Sono stati intervistati, attraverso un questionario online, 1.035 fundraiser sia negli Stati Uniti e sia in Canada. I risultati non sono certo entusiasmanti. Questa ricerca segue una prima del 2013. A dire dei ricercatori, purtroppo poco o nulla è cambiato in cinque anni.
Leggendo il documento, due percentuali fanno riflettere:
- L’84% dei fundraiser ha dichiarato di aver subito “fortissime pressione” per portare a casa risultati
- Il 55% ha dichiarato di “sentirsi spesso poco apprezzato” nel proprio lavoro.
Il primo dato è sicuramente allarmante perché i “risultati da portare a casa” potrebbero far perdere di vista buona causa, la mission e “qualità” del donatore. Non tutte le donazioni e non tutti i donatori possono andare bene e un professionista del fundraising lo sa bene. Nel caso del fundraising si potrebbe dire che “Parigi non vale una messa”.

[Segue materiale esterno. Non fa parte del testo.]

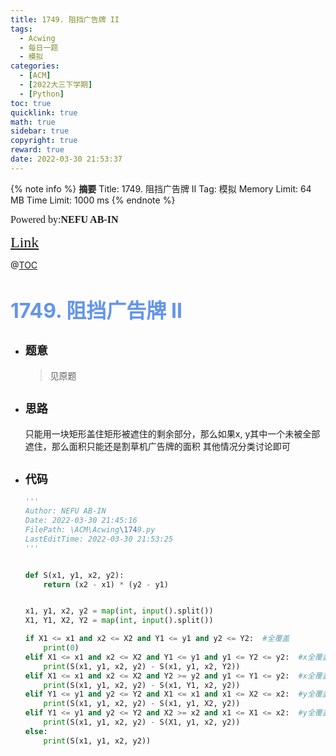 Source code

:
 ```yaml
---
title: 1749. 阻挡广告牌 II
tags:
  - Acwing
  - 每日一题
  - 模拟
categories:
  - [ACM]
  - [2022大三下学期]
  - [Python]
toc: true
quicklink: true
math: true
sidebar: true
copyright: true
reward: true
date: 2022-03-30 21:53:37
---
```



{% note info %}
**摘要**
Title: 1749. 阻挡广告牌 II
Tag: 模拟
Memory Limit: 64 MB
Time Limit: 1000 ms
{% endnote %}
<!-- more -->

<font size=3 face=楷体>Powered by:**NEFU AB-IN**</font>

<font color=#FFA500 size=5 face=楷体>[Link](https://www.acwing.com/problem/content/1751/)</font>

@[TOC](文章目录)

# <font color=#6495ED size=6>1749. 阻挡广告牌 II</font>

* ## <font size=4 face=粗体>题意</font>

  >见原题

* ## <font size=4 face=粗体>思路</font>

  只能用一块矩形盖住矩形被遮住的剩余部分，那么如果x, y其中一个未被全部遮住，那么面积只能还是割草机广告牌的面积
  其他情况分类讨论即可

* ## <font size=4 face=粗体>代码</font>

  ```python
  '''
  Author: NEFU AB-IN
  Date: 2022-03-30 21:45:16
  FilePath: \ACM\Acwing\1749.py
  LastEditTime: 2022-03-30 21:53:25
  '''


  def S(x1, y1, x2, y2):
      return (x2 - x1) * (y2 - y1)


  x1, y1, x2, y2 = map(int, input().split())
  X1, Y1, X2, Y2 = map(int, input().split())

  if X1 <= x1 and x2 <= X2 and Y1 <= y1 and y2 <= Y2:  #全覆盖
      print(0)
  elif X1 <= x1 and x2 <= X2 and Y1 <= y1 and y1 <= Y2 <= y2:  #x全覆盖，y上面未覆盖完全
      print(S(x1, y1, x2, y2) - S(x1, y1, x2, Y2))
  elif X1 <= x1 and x2 <= X2 and Y2 >= y2 and y1 <= Y1 <= y2:  #x全覆盖，y下面未覆盖完全
      print(S(x1, y1, x2, y2) - S(x1, Y1, x2, y2))
  elif Y1 <= y1 and y2 <= Y2 and X1 <= x1 and x1 <= X2 <= x2:  #y全覆盖，x右面未覆盖完全
      print(S(x1, y1, x2, y2) - S(x1, y1, X2, y2))
  elif Y1 <= y1 and y2 <= Y2 and X2 >= x2 and x1 <= X1 <= x2:  #y全覆盖，x左面未覆盖完全
      print(S(x1, y1, x2, y2) - S(X1, y1, x2, y2))
  else:
      print(S(x1, y1, x2, y2))
  ```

Il secondo dato, a mio parere, è legato ad un problema di “asimmetria informativa”. Spesso il cliente ( l’organizzazione nonprofit o l’ente pubblico) non conosce tutto il lungo e faticoso processo lavorativo che porta ad una donazione. Questo fa si che il fundraising sia confinato ad una semplice e banale “raccolta di monetine”. L’Italia è poi tanto lontana dal Canada o dagli Stati Uniti?